TASK GOAL: The records that follow should be returned exactly, pictures excluded.

=== Begin Enclosure ===

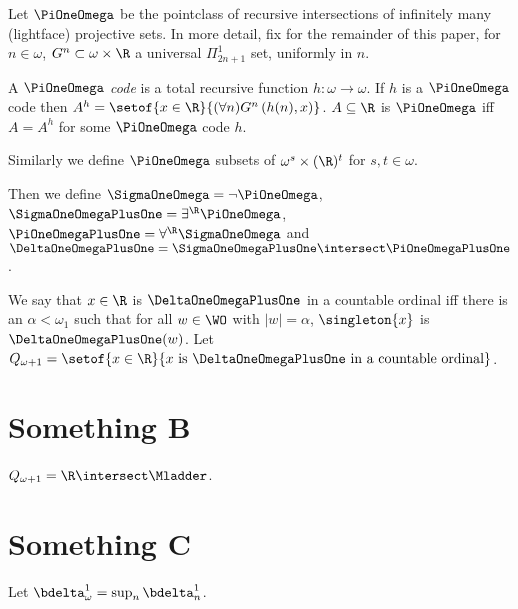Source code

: \documentclass[oneside,12pt]{amsart}
\begin{document}
\begin{definition}
Let $\PiOneOmega$ be the pointclass of recursive intersections of infinitely many (lightface) projective sets.
In more detail, fix for the remainder of this paper, for $n\in\omega$, $G^n\subset\omega\times\R$
a universal $\Pi^1_{2n+1}$ set, uniformly in $n$.

A $\PiOneOmega$ \emph{code} is a total recursive function $h:\omega\to\omega$. If $h$ is a $\PiOneOmega$ code then
$A^h=\setof{x\in\R}{(\forall n) G^n\left(h(n),x\right)}$. $A\subseteq\R$ is $\PiOneOmega$ iff
$A=A^h$ for some $\PiOneOmega$ code $h$.

Similarly we define $\PiOneOmega$ subsets of $\omega^s\times(\R)^t$ for $s,t\in\omega$.

Then we define $\SigmaOneOmega = \neg\PiOneOmega$, $\SigmaOneOmegaPlusOne=\exists^{\R}\PiOneOmega$,
$\PiOneOmegaPlusOne = \forall^{\R}\SigmaOneOmega$ and
$\DeltaOneOmegaPlusOne = \SigmaOneOmegaPlusOne \intersect \PiOneOmegaPlusOne$.
\end{definition}

\begin{definition}
We say that $x\in\R$ is $\DeltaOneOmegaPlusOne$ in a countable ordinal iff there is an $\alpha<\omega_1$ such
that for all $w\in\WO$ with $|w|=\alpha$, $\singleton{x}$ is $\DeltaOneOmegaPlusOne(w)$.
Let $Q_{\omega+1} = \setof{x\in\R}{x\text{ is }\DeltaOneOmegaPlusOne\text{ in a countable ordinal}}$.
\end{definition}

\section{Something B}
\label{section:somethingb}
\begin{theorem}
$Q_{\omega+1} = \R \intersect \Mladder$.
\end{theorem}

\section{Something C}
\label{section:somethingac}

Let $\bdelta^1_{\omega} = \sup_n \bdelta^1_n$.
\end{document}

=== End Enclosure ===

TASK SOLUTION:
Source code

: \documentclass[oneside,12pt]{amsart}
\begin{document}
\begin{definition}
Let $\PiOneOmega$ be the pointclass of recursive intersections of infinitely many (lightface) projective sets.
In more detail, fix for the remainder of this paper, for $n\in\omega$, $G^n\subset\omega\times\R$
a universal $\Pi^1_{2n+1}$ set, uniformly in $n$.

A $\PiOneOmega$ \emph{code} is a total recursive function $h:\omega\to\omega$. If $h$ is a $\PiOneOmega$ code then
$A^h=\setof{x\in\R}{(\forall n) G^n\left(h(n),x\right)}$. $A\subseteq\R$ is $\PiOneOmega$ iff
$A=A^h$ for some $\PiOneOmega$ code $h$.

Similarly we define $\PiOneOmega$ subsets of $\omega^s\times(\R)^t$ for $s,t\in\omega$.

Then we define $\SigmaOneOmega = \neg\PiOneOmega$, $\SigmaOneOmegaPlusOne=\exists^{\R}\PiOneOmega$,
$\PiOneOmegaPlusOne = \forall^{\R}\SigmaOneOmega$ and
$\DeltaOneOmegaPlusOne = \SigmaOneOmegaPlusOne \intersect \PiOneOmegaPlusOne$.
\end{definition}

\begin{definition}
We say that $x\in\R$ is $\DeltaOneOmegaPlusOne$ in a countable ordinal iff there is an $\alpha<\omega_1$ such
that for all $w\in\WO$ with $|w|=\alpha$, $\singleton{x}$ is $\DeltaOneOmegaPlusOne(w)$.
Let $Q_{\omega+1} = \setof{x\in\R}{x\text{ is }\DeltaOneOmegaPlusOne\text{ in a countable ordinal}}$.
\end{definition}

\section{Something B}
\label{section:somethingb}
\begin{theorem}
$Q_{\omega+1} = \R \intersect \Mladder$.
\end{theorem}

\section{Something C}
\label{section:somethingac}

Let $\bdelta^1_{\omega} = \sup_n \bdelta^1_n$.
\end{document}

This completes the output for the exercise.